Uluslararası hukukta 1963 tarihli Viyana Sözleşmesine göre
konsolosluk binalarının dokunulmazlığı vardır. Ancak bu dokunulmazlığı sadece resmi
hizmete ayrılan bölümlere mahsustur ve konutları kapsamaz. Bu dokunulmazlık
çerçevesinde kabul eden devletin konsolosluk binalarının her türlü saldırıya
karşı önlem alma yükümlülüğü vardır.
Bu konsolosluk binalarının dokunulmazlığı uyarınca İran devletinin Suudi
Arabistan konsolosluğunun binasının her türlü saldırıya karşı önlem alma
yükümlülüğü vardır. Ayrıca bu saldırıyı gerçekleştirecek kişileri engellemesi
gerekiyor. Ancak İran devletinin söz konusu yükümlülüğün yerine getirmediği
için protestocular Suudi Arabistan konsolosluğunun binasına taş ve ateşleyici
maddeler fırlatabilirdiler ve konsolosluk binasının bir kısmını ateşe
verebildiler. Buna göre bu olayda İran uluslararası hukuktan kaynaklanan bir
kuralı ihlal etmiştir.
Bununla birlikte Viyana Sözleşmesinin 22.maddesine göre elçilik
binalarının ve konutların dokunulmazlığı vardır. Söz konusu dokunulmazlık iki
yönlü bir yükümlülük getirir:
-
Misyon şefinin rızası olmadan kabul
eden devletin yetkilileri bu binaya giremezler.
-
Her türlü saldırıya, işgale, zarar
verici eyleme karşı koruma yükümlülüğü vardır ve misyonun huzurunun herhangi
bir şekilde bozulmasını veya itibarının kırılmasını önlemek üzere her türlü
tedbir alınmalıdır.
Bu elçilik binalarının ve konutların dokunulmazlığı çerçevesinde
İran’ın Suudi Arabistan elçilik binasını her türlü saldırıya, işgale, zarar
verici eyleme karşı koruma yükümlülüğü vardır ve bunun için her türlü tedbir
alma yükümlülüğü vardır. İran’ın kendisinin Suudi Arabistan elçiliği koruyamaz
ise bu saldırıyı düzenleyecek kişileri engellemesi gerekiyordu. Ancak
olayımızda İran’ın güvenlik güçleri başlangıçta olaya müdahale etmemişler.

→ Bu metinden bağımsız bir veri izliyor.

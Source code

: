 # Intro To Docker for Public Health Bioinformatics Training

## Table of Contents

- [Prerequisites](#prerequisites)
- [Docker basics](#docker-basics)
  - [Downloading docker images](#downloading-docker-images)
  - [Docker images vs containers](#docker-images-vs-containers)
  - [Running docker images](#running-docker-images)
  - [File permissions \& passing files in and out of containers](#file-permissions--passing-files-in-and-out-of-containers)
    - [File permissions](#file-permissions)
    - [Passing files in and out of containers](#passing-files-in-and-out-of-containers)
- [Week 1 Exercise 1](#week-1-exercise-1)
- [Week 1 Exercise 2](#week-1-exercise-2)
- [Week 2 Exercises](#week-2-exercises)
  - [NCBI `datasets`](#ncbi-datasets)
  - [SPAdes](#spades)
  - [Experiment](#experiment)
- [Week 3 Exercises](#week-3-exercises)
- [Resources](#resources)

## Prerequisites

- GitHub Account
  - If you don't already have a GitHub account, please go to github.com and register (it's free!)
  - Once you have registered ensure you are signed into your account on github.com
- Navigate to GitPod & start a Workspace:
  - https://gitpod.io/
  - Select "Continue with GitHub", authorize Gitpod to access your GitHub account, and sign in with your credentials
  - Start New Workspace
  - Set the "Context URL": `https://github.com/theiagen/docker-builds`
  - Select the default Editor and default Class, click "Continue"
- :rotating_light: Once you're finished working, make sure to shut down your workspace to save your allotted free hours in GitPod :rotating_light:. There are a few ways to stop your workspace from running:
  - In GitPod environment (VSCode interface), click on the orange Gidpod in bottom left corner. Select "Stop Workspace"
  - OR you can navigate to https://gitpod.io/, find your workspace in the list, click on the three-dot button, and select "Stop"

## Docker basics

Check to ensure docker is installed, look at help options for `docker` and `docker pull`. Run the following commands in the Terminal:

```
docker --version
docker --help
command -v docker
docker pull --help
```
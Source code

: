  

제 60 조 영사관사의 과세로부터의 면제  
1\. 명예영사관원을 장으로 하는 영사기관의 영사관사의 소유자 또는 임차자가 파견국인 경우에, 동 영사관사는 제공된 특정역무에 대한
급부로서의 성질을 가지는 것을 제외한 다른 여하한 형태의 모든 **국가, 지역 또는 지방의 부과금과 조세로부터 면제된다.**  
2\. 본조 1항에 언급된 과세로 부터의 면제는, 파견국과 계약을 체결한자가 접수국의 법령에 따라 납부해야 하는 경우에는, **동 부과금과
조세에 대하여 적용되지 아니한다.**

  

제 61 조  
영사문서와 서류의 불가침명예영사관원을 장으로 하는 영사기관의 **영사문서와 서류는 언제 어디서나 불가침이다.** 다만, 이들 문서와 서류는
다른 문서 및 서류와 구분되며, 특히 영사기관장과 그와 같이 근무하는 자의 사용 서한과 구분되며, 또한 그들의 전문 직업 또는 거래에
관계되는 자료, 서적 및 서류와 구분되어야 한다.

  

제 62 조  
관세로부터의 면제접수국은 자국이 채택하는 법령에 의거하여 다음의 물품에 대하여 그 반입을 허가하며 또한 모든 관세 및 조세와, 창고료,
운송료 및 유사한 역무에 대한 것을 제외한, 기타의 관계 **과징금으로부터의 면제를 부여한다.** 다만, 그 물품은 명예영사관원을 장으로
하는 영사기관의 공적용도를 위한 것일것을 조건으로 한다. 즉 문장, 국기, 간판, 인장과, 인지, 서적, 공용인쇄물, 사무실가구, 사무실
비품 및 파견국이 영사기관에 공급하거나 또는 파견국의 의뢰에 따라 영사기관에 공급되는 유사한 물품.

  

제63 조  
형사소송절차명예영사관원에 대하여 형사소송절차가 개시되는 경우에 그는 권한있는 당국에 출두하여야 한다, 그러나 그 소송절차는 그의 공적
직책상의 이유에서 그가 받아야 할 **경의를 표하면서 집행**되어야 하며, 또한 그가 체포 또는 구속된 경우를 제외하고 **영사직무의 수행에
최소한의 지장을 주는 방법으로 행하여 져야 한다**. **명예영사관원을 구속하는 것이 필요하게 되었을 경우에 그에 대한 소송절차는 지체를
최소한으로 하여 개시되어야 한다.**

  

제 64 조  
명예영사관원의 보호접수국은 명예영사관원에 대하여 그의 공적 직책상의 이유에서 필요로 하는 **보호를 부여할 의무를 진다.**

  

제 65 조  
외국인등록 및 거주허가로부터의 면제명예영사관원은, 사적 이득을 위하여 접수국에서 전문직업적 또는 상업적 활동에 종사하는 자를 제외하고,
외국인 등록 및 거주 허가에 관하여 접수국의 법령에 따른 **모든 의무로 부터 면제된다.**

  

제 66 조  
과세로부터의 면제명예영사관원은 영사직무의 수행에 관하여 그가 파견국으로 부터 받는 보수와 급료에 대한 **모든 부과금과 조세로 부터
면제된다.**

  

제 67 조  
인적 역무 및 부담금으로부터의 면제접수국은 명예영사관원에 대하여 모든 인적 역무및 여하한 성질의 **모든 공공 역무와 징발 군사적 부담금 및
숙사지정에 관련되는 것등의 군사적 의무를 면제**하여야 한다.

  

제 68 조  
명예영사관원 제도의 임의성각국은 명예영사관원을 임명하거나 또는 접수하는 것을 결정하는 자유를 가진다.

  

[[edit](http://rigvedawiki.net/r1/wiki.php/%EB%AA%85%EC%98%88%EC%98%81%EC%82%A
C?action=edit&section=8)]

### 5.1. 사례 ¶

Bununla birlikte İran’ın güvenlik güçleri daha önce iki ülke arasındaki yaşanan
gerilimi göz önünde bulundurup bu gibi eylemlerin olma ihtimalini düşünerek Suudi
Arabistan elçilik binasını korumak için her türlü tedbir almış olması
gerekirdi. Ancak olayda İran’ın güvenlik güçleri ne daha önce tedbir almıştır
ne de olaya erken müdahale etmiştir. Dolayısıyla burada yine İran uluslararası
hukuktan kaynaklanan bir kuralı ihlal etmiştir.
2.
Uluslararası
hukukta devletlerin sorumluluğu açısından Suudi Arabistan’ın iddialarını
değerlendiriniz! (20)
Bir devletin uluslararası sorumluluğun
doğması, bir uluslararası yükümlülüğün ihlali, bu ihlalin devlete yüklenmesi ve
uluslararası hukuka aykırılığı ortadan kaldıran bir hukuka uygunluk sebebi
olmaması koşullarına bağlıdır.
Yükümlülüğün kaynağı, uluslararası andlaşma, örf ve adet veya
hukukun genel ilkesi olabilmektedir. Olayımızda yukarıdaki açıkladığımız gibi
İran, Viyana Sözleşmesinin bazı hükümlerini ihlal ederek bir uluslararası
andlaşmadan kaynaklanan ve kabul eden devletinin yükümlülüğü olan elçilik
binalarının ve konsoloslukların dokunulmazlığı ihlal etmiştir. Dolayısıyla
olayda bir uluslararası yükümlülüğün ihlali mevcuttur.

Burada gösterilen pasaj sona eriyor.